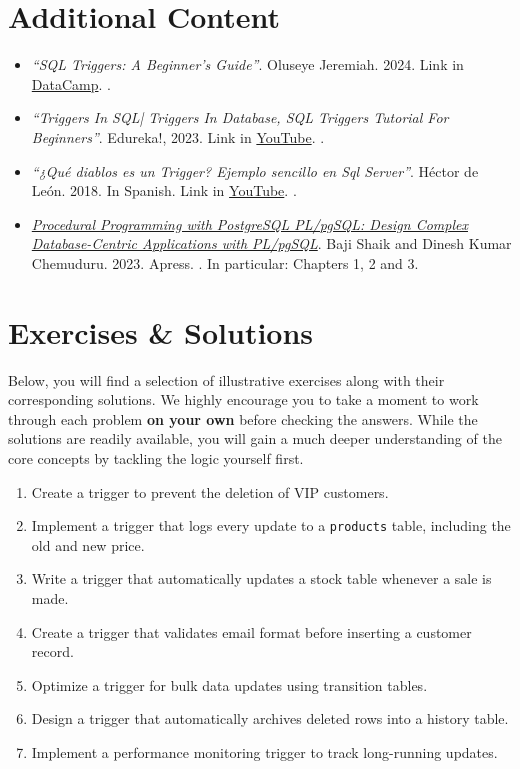 \documentclass{article}
\begin{document}
\section{Additional Content}

\begin{itemize}
    \item \textit{``SQL Triggers: A Beginner's Guide''}. Oluseye Jeremiah. 2024. Link in  \href{https://www.datacamp.com/tutorial/sql-triggers}{DataCamp}. \cite{datacamp_sql_triggers}.
    \item \textit{``Triggers In SQL| Triggers In Database, SQL Triggers Tutorial For Beginners''}. Edureka!, 2023. Link in \href{https://www.youtube.com/watch?v=MhsL8ke7IJY}{YouTube}. \cite{edureka_sql_triggers}.
    \item \textit{``¿Qué diablos es un Trigger? Ejemplo sencillo en Sql Server''}. Héctor de León. 2018. In Spanish. Link in  \href{https://www.youtube.com/watch?v=uTx7xd4ojkk}{YouTube}. \cite{hdeleon_trigger_sqlserver}.
    \item \href{https://link.springer.com/book/10.1007/978-1-4842-9840-4}{\textit{Procedural Programming with PostgreSQL PL/pgSQL: Design Complex Database-Centric Applications with PL/pgSQL}}.  Baji Shaik and Dinesh Kumar Chemuduru. 2023. Apress. \cite{Shaik2023Procedural}.  In particular: Chapters 1, 2 and 3.
\end{itemize}

\section{Exercises \& Solutions}
Below, you will find a selection of illustrative exercises along with their corresponding solutions. We highly encourage you to take a moment to work through each problem \textbf{on your own} before checking the answers. While the solutions are readily available, you will gain a much deeper understanding of the core concepts by tackling the logic yourself first.

\begin{enumerate}
    \item Create a trigger to prevent the deletion of VIP customers.
    \item Implement a trigger that logs every update to a \texttt{products} table, including the old and new price.
    \item Write a trigger that automatically updates a stock table whenever a sale is made.
    \item Create a trigger that validates email format before inserting a customer record.
    \item Optimize a trigger for bulk data updates using transition tables.
    \item Design a trigger that automatically archives deleted rows into a history table.
    \item Implement a performance monitoring trigger to track long-running updates.
\end{enumerate}
\end{document}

——

• **WHAT YOU WILL DO**: Transcribe the full listing above exactly as it stands, minus the pictures.

• **EXERCISE SOLUTION**:
 \documentclass{article}
\begin{document}
\section{Additional Content}

\begin{itemize}
    \item \textit{``SQL Triggers: A Beginner's Guide''}. Oluseye Jeremiah. 2024. Link in  \href{https://www.datacamp.com/tutorial/sql-triggers}{DataCamp}. \cite{datacamp_sql_triggers}.
    \item \textit{``Triggers In SQL| Triggers In Database, SQL Triggers Tutorial For Beginners''}. Edureka!, 2023. Link in \href{https://www.youtube.com/watch?v=MhsL8ke7IJY}{YouTube}. \cite{edureka_sql_triggers}.
    \item \textit{``¿Qué diablos es un Trigger? Ejemplo sencillo en Sql Server''}. Héctor de León. 2018. In Spanish. Link in  \href{https://www.youtube.com/watch?v=uTx7xd4ojkk}{YouTube}. \cite{hdeleon_trigger_sqlserver}.
    \item \href{https://link.springer.com/book/10.1007/978-1-4842-9840-4}{\textit{Procedural Programming with PostgreSQL PL/pgSQL: Design Complex Database-Centric Applications with PL/pgSQL}}.  Baji Shaik and Dinesh Kumar Chemuduru. 2023. Apress. \cite{Shaik2023Procedural}.  In particular: Chapters 1, 2 and 3.
\end{itemize}

\section{Exercises \& Solutions}
Below, you will find a selection of illustrative exercises along with their corresponding solutions. We highly encourage you to take a moment to work through each problem \textbf{on your own} before checking the answers. While the solutions are readily available, you will gain a much deeper understanding of the core concepts by tackling the logic yourself first.

\begin{enumerate}
    \item Create a trigger to prevent the deletion of VIP customers.
    \item Implement a trigger that logs every update to a \texttt{products} table, including the old and new price.
    \item Write a trigger that automatically updates a stock table whenever a sale is made.
    \item Create a trigger that validates email format before inserting a customer record.
    \item Optimize a trigger for bulk data updates using transition tables.
    \item Design a trigger that automatically archives deleted rows into a history table.
    \item Implement a performance monitoring trigger to track long-running updates.
\end{enumerate}
\end{document}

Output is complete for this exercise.